On Thu, Apr 3, 2008 at 11:53 AM, Ricardo Newbery <[EMAIL PROTECTED]> wrote:
 >  On Apr 3, 2008, at 11:04 AM, Michael S. Fischer wrote:
> > On Thu, Apr 3, 2008 at 10:58 AM, Sascha Ottolski <[EMAIL PROTECTED]> wrote:
> >
> > > and I don't wan't upstream caches or browsers to cache that long, only
> > > varnish, so setting headers doesn't seem to fit.
> > >
> >
> > Why not?  Just curious.   If it's truly cachable content, it seems as
> > though it would make sense (both for your performance and your
> > bandwidth outlays) to let browsers cache.
>
>  Can't speak for the OP but a common use case is where you want an
> aggressive cache but still need to retain the ability to purge the cache
> when content changes.  As far as I know, there are only two ways to do this
> without contaminating downstream caches with potentially stale content...

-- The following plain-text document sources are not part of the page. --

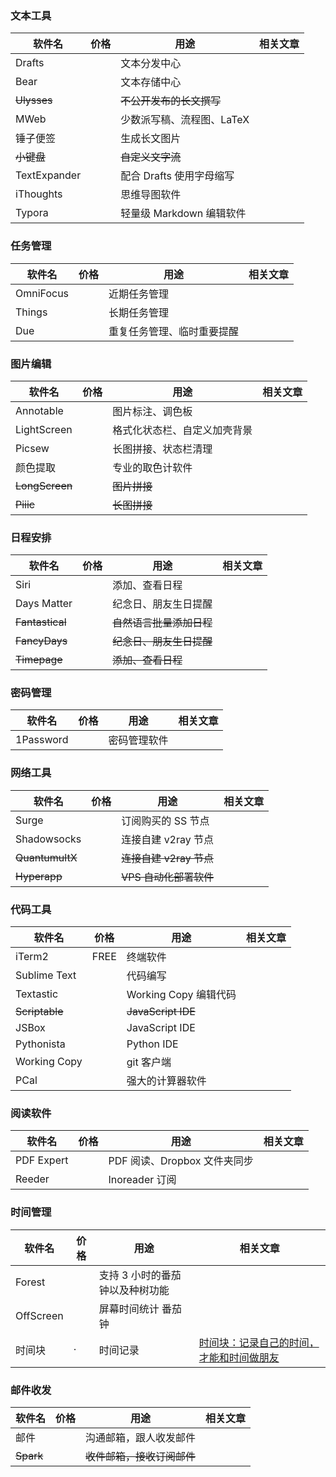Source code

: ### 文本工具
| 软件名       | 价格 | 用途                      | 相关文章 |
| ------------ | ---- | ------------------------- | -------- |
| Drafts       |      | 文本分发中心              |          |
| Bear         |      | 文本存储中心              |          |
| ~~Ulysses~~  |      | ~~不公开发布的长文撰写~~  |          |
| MWeb         |      | 少数派写稿、流程图、LaTeX |          |
| 锤子便签     |      | 生成长文图片              |          |
| ~~小键盘~~   |      | ~~自定义文字流~~          |          |
| TextExpander |      | 配合 Drafts 使用字母缩写  |          |
| iThoughts    |      | 思维导图软件              |          |
| Typora       |      | 轻量级 Markdown 编辑软件  |          |

### 任务管理

| 软件名    | 价格 | 用途                       | 相关文章 |
| --------- | ---- | -------------------------- | -------- |
| OmniFocus |      | 近期任务管理               |          |
| Things    |      | 长期任务管理               |          |
| Due       |      | 重复任务管理、临时重要提醒 |          |

### 图片编辑

| 软件名         | 价格 | 用途                         | 相关文章 |
| -------------- | ---- | ---------------------------- | -------- |
| Annotable      |      | 图片标注、调色板             |          |
| LightScreen    |      | 格式化状态栏、自定义加壳背景 |          |
| Picsew         |      | 长图拼接、状态栏清理         |          |
| 颜色提取       |      | 专业的取色计软件             |          |
| ~~LongScreen~~ |      | ~~图片拼接~~                 |          |
| ~~Piiic~~      |      | ~~长图拼接~~                 |          |

### 日程安排

| 软件名          | 价格 | 用途                     | 相关文章 |
| --------------- | ---- | ------------------------ | -------- |
| Siri            |      | 添加、查看日程           |          |
| Days Matter     |      | 纪念日、朋友生日提醒     |          |
| ~~Fantastical~~ |      | ~~自然语言批量添加日程~~ |          |
| ~~FancyDays~~   |      | ~~纪念日、朋友生日提醒~~ |          |
| ~~Timepage~~    |      | ~~添加、查看日程~~       |          |

### 密码管理

| 软件名    | 价格 | 用途         | 相关文章 |
| --------- | ---- | ------------ | -------- |
| 1Password |      | 密码管理软件 |          |

### 网络工具

| 软件名          | 价格 | 用途                    | 相关文章 |
| --------------- | ---- | ----------------------- | -------- |
| Surge           |      | 订阅购买的 SS 节点      |          |
| Shadowsocks     |      | 连接自建 v2ray 节点     |          |
| ~~QuantumultX~~ |      | ~~连接自建 v2ray 节点~~ |          |
| ~~Hyperapp~~    |      | ~~VPS 自动化部署软件~~  |          |

### 代码工具

| 软件名         | 价格 | 用途                  | 相关文章 |
| -------------- | ---- | --------------------- | -------- |
| iTerm2         | FREE | 终端软件              |          |
| Sublime Text   |      | 代码编写              |          |
| Textastic      |      | Working Copy 编辑代码 |          |
| ~~Scriptable~~ |      | ~~JavaScript IDE~~    |          |
| JSBox          |      | JavaScript IDE        |          |
| Pythonista     |      | Python IDE            |          |
| Working Copy   |      | git 客户端            |          |
| PCal           |      | 强大的计算器软件      |          |

### 阅读软件

| 软件名     | 价格 | 用途                         | 相关文章 |
| ---------- | ---- | ---------------------------- | -------- |
| PDF Expert |      | PDF 阅读、Dropbox 文件夹同步 |          |
| Reeder     |      | Inoreader 订阅               |          |

### 时间管理

| 软件名    | 价格 | 用途                            | 相关文章 |
| --------- | ---- | ------------------------------- | -------- |
| Forest    |      | 支持 3 小时的番茄钟以及种树功能 |          |
| OffScreen |      | 屏幕时间统计 番茄钟             |          |
| 时间块    | ·    | 时间记录                        |   [时间块：记录自己的时间，才能和时间做朋友](https://sspai.com/post/56012)         |

### 邮件收发

| 软件名    | 价格 | 用途                       | 相关文章 |
| --------- | ---- | -------------------------- | -------- |
| 邮件      |      | 沟通邮箱，跟人收发邮件     |          |
| ~~Spark~~ |      | ~~收件邮箱，接收订阅邮件~~ |          |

> via special treatment in the varnish config (which is what the OP is trying
> to do) or using a special header that only your varnish instance will
> recognize (like Surrogate-Control, which as far as I know Varnish does not
> support out-of-the-box but Squid3 does).

Seems to me that this is rather brittle and error-prone.

- If a particular resource is truly dynamic, then it should not be
cachable at all.
- If a particular resource can be considered static (i.e. cachable),
yet updateable, then it is *far* safer to version your URLs, as you
have zero control over intermediate proxies.